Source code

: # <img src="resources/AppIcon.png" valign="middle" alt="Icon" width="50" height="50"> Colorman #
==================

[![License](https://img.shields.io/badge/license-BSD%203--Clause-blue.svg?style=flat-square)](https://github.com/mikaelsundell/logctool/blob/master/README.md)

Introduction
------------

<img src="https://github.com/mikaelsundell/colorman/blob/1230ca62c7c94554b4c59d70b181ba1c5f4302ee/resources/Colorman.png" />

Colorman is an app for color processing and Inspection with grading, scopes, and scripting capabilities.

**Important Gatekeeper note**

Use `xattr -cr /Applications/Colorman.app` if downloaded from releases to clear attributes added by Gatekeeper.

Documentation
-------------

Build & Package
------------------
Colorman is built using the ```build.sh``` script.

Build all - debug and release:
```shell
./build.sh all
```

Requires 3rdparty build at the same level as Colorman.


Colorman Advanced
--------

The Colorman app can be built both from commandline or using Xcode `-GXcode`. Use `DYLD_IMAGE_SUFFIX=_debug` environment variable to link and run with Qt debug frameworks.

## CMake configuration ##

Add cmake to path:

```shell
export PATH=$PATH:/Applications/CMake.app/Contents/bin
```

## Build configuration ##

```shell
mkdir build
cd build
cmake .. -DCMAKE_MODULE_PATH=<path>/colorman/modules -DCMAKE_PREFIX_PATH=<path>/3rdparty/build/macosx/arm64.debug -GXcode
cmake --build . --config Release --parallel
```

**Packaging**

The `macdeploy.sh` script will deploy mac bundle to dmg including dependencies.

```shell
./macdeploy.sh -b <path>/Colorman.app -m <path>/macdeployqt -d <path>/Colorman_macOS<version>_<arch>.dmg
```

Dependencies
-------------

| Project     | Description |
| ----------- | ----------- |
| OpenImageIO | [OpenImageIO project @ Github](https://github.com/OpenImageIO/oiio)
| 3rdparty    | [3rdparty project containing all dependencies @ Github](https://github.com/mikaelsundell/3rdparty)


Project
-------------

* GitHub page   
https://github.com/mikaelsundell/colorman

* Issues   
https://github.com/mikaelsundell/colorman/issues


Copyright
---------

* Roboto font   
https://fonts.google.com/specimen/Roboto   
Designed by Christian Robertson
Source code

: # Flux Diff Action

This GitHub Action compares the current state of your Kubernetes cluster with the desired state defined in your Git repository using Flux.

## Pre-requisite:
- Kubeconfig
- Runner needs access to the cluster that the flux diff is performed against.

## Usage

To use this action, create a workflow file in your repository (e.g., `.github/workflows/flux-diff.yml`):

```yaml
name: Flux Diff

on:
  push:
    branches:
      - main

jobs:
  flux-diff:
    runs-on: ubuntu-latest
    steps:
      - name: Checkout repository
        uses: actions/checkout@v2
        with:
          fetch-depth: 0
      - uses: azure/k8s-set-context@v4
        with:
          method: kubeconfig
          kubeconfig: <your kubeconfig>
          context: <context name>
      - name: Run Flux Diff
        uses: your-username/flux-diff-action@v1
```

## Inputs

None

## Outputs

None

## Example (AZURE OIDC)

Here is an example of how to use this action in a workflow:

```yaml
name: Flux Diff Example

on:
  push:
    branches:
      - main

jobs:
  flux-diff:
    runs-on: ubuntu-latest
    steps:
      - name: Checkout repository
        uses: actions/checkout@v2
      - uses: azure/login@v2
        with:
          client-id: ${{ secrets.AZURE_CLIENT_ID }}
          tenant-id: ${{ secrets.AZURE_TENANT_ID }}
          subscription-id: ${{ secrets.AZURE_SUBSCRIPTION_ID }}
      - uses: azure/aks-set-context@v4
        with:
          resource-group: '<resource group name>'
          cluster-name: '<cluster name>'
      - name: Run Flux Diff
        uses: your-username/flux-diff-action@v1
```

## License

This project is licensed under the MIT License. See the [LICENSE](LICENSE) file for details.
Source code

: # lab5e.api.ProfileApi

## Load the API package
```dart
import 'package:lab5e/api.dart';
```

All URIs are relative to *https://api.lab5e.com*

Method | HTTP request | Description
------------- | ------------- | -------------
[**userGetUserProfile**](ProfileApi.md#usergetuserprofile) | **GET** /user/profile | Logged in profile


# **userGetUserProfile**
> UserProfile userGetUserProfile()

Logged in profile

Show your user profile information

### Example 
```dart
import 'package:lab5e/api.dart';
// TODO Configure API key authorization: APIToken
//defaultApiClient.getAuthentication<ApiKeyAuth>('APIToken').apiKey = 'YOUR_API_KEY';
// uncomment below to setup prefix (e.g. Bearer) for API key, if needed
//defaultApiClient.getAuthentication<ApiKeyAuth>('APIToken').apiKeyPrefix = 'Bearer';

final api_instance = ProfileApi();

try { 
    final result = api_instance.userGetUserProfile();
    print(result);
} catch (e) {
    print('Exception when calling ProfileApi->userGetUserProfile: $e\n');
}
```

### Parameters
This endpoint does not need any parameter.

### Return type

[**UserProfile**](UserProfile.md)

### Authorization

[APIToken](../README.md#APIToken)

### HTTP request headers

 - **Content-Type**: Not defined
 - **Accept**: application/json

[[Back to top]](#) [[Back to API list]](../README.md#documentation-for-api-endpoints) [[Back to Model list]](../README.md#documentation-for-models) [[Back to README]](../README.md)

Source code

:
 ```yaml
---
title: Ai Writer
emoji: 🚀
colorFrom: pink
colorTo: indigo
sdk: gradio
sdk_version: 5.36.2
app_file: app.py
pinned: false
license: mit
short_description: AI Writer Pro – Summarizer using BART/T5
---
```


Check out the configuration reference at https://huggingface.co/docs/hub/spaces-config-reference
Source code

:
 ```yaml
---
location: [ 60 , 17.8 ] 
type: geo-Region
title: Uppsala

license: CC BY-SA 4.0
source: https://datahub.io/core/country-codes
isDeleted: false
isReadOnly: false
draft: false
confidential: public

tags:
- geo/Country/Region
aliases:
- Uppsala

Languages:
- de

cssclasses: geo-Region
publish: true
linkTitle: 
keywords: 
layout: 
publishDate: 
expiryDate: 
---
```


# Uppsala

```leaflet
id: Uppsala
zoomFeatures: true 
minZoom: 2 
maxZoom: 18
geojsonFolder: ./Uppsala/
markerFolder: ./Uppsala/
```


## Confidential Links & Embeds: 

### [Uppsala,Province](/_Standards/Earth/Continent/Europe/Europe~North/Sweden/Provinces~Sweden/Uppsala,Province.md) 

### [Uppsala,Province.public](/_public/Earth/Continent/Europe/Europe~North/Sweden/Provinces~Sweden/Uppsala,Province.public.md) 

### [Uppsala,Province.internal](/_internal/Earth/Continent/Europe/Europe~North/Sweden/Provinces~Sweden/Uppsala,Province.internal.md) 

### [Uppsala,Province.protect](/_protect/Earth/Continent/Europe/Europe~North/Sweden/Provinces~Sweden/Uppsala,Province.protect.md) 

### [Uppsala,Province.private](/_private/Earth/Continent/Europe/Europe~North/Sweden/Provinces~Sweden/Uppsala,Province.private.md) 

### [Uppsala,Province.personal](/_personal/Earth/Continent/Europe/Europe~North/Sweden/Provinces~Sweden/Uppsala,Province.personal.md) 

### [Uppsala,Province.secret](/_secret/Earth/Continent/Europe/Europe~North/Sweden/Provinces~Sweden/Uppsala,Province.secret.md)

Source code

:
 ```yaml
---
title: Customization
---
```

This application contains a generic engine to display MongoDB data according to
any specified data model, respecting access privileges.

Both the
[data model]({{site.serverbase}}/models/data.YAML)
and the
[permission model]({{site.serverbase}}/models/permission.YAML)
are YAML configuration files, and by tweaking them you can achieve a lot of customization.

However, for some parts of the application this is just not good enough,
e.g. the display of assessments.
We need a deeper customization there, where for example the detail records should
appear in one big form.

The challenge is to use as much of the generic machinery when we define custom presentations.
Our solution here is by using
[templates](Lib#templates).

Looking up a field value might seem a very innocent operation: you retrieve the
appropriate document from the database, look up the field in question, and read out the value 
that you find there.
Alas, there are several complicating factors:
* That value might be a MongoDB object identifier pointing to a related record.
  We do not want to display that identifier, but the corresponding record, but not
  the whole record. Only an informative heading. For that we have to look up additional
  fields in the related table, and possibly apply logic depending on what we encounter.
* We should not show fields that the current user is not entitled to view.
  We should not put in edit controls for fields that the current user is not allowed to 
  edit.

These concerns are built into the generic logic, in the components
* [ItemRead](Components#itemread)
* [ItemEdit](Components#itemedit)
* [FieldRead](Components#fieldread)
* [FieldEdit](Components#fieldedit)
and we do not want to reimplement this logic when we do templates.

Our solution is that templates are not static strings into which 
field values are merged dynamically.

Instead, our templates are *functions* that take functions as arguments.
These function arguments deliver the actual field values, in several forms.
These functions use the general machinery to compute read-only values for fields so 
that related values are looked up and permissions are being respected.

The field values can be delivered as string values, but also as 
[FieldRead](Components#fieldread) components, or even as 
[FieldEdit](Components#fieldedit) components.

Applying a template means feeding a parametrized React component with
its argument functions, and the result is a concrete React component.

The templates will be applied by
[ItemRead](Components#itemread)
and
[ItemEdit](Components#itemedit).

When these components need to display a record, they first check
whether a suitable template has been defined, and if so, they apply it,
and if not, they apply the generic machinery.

++++++++++++++++++++

> _WHAT NEEDS TO BE DONE_
In the listing above, find every line with the word "itemedit" and copy it out.

> _RESPONSE AREA_
* [ItemEdit](Components#itemedit)
[ItemEdit](Components#itemedit).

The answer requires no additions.